IS IT KOSHER?
(and other gelatin-based foods)
For over thirty years "Kosher gelatin" has been a substance that the kosher consumer could use as a yardstick to tell if a product was certified by a high or low kosher standard. Up until mid 1993 it was a given that if a product listed "Kosher gelatin" in its ingredients, it meant that the gelatin was definitely derived from non-kosher animals. This was true of all kosher gelatin in the United States, Israel, England, and S. Africa. This was true even when the gelatin was certified kosher by a Rabbi or Rabbinical organization. Those kosher certifiers that adhere to a higher kashrus level, such as the O/U and Star K, categorically rejected the kosher gelatin that was being produced.
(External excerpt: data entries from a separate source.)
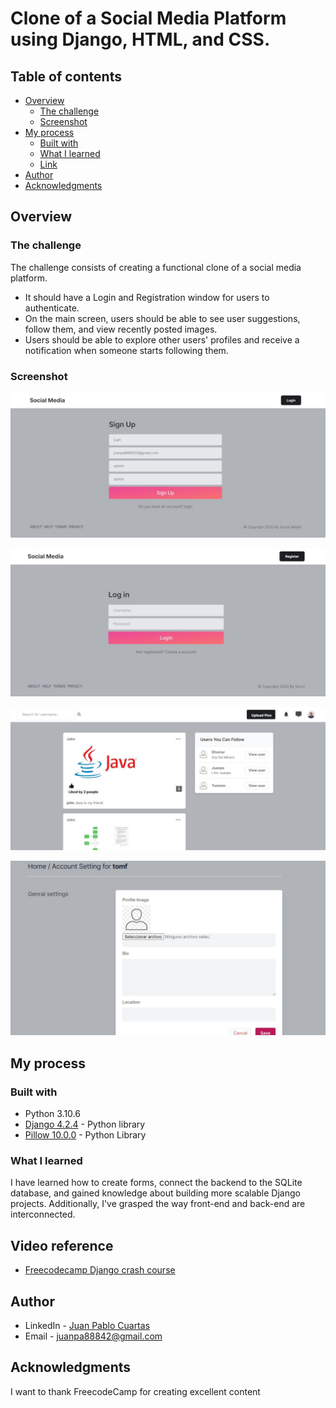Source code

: 

# Clone of a Social Media Platform using Django, HTML, and CSS.


## Table of contents

- [Overview](#overview)
  - [The challenge](#the-challenge)
  - [Screenshot](#screenshot)
- [My process](#my-process)
  - [Built with](#built-with)
  - [What I learned](#what-i-learned)
  - [Link](#video-reference)
- [Author](#author)
- [Acknowledgments](#acknowledgments)


## Overview

### The challenge

The challenge consists of creating a functional clone of a social media platform.

- It should have a Login and Registration window for users to authenticate.
- On the main screen, users should be able to see user suggestions, follow them, and view recently posted images.
- Users should be able to explore other users' profiles and receive a notification when someone starts following them.

### Screenshot

![](./imagenesReadme/register.JPG)

![](./imagenesReadme/login.JPG)

![](./imagenesReadme/principal.JPG)

![](./imagenesReadme/user.JPG)

## My process

### Built with

- Python 3.10.6
- [Django 4.2.4](https://docs.python.org/3/library/turtle.html](https://www.djangoproject.com/)) - Python library
- [Pillow 10.0.0](https://pypi.org/project/Pillow/) - Python Library


### What I learned


I have learned how to create forms, connect the backend to the SQLite database, and gained knowledge about building more scalable Django projects. Additionally, I've grasped the way front-end and back-end are interconnected.

## Video reference

- [Freecodecamp Django crash course](https://www.youtube.com/watch?v=jBzwzrDvZ18&t=27194s)

## Author

- LinkedIn - [Juan Pablo Cuartas](https://www.your-site.com)
- Email - [juanpa88842@gmail.com](https://www.linkedin.com/in/juanpablocuartas/)

## Acknowledgments

I want to thank FreecodeCamp for creating excellent content
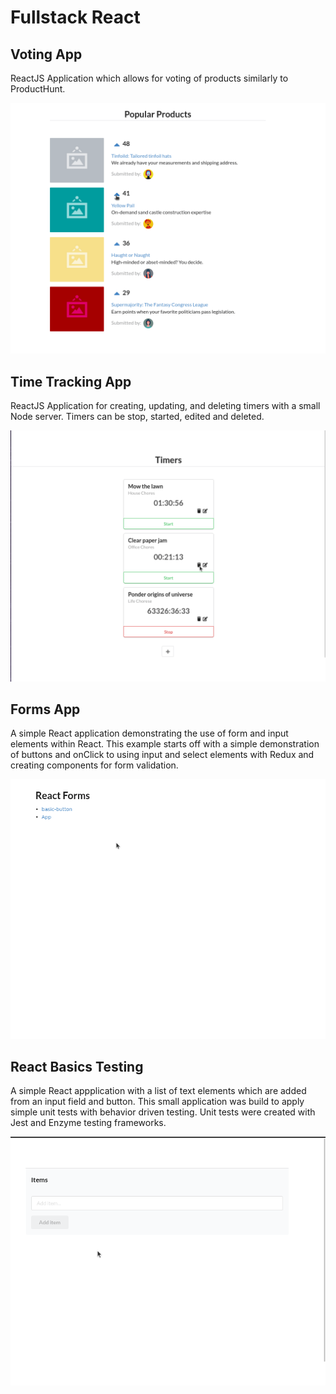 # Fullstack React

## Voting App
ReactJS Application which allows for voting of products similarly to ProductHunt.

![Demonstration GIF of Voting App](./voting_app/images/demonstration.gif)

## Time Tracking App
ReactJS Application for creating, updating, and deleting timers with a small Node server. Timers can be stop, started, edited and deleted.

![Demonstration GIF of Time Tracking App](./time_tracking_app/images/demonstration.gif)

## Forms App
A simple React application demonstrating the use of form and input elements within React. This example starts off with a simple demonstration of buttons and onClick to using input and select elements with Redux and creating components for form validation.

![Demonstration GIF of Forms App](./forms/images/demonstration.gif)

## React Basics Testing
A simple React appplication with a list of text elements which are added from an input field and button. This small application was build to apply simple unit tests with behavior driven testing. Unit tests were created with Jest and Enzyme testing frameworks.

![Demonstration GIF of React Basic Testing](./testing/react-basics/images/demonstration.gif)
Instead, these agencies certified various seaweed derivatives, such as insinglass, Irish moss, Spanish moss, agar agar etc. These substances served served as a substitute for real gelatin. Due to the superior gelling qualities of gelatin, a method of producing noncontroversial gelatin was sought. In March of 1993, under the supervision of Rabbi Shimon Eider, "kolatin", a gelatin produced from glatt kosher hides, was finally produced.
Two main questions are asked in connection with gelatin. One, must it come from a kosher source? The second question is: even when it is derived from glatt kosher hides, why isn't it fleishig? The following is a brief description of the five steps involved in making pareve, kosher gelatin.
1. The hide is chemically decomposed and rendered "Nifsal Meachila". In other words, unfit to eat.
2. Although it was considered unfit to eat, people, nevertheless, use it in food. This is called "Achshevay" and reinstitutes gelatin into a food category.
3. Although gelatin is being used as a food, since it is not eaten by itself, but rather mixed in with many other ingredients, it is not fleishig.
4. Even though gelatin is only one ingredient of many, we must bear in mind that it is a very important ingredient and has the status of a "maamid". This means that it is considered a food stabilizer.
5. In conclusion, Reb Moshe Feinstein Zt"l and Rav Aharon Kotler Zt"l, say that gelatin is "taam kalush" (a weak flavor), and is not fleishig, due to the major change it has undergone. However, it must be derived from kosher sources. If the gelatin was derived from a non-kosher source, such as pig or non-kosher slaughtered hides, although they have been chemically altered, since they originated from a non-kosher source, there is no way to ever render them permissible.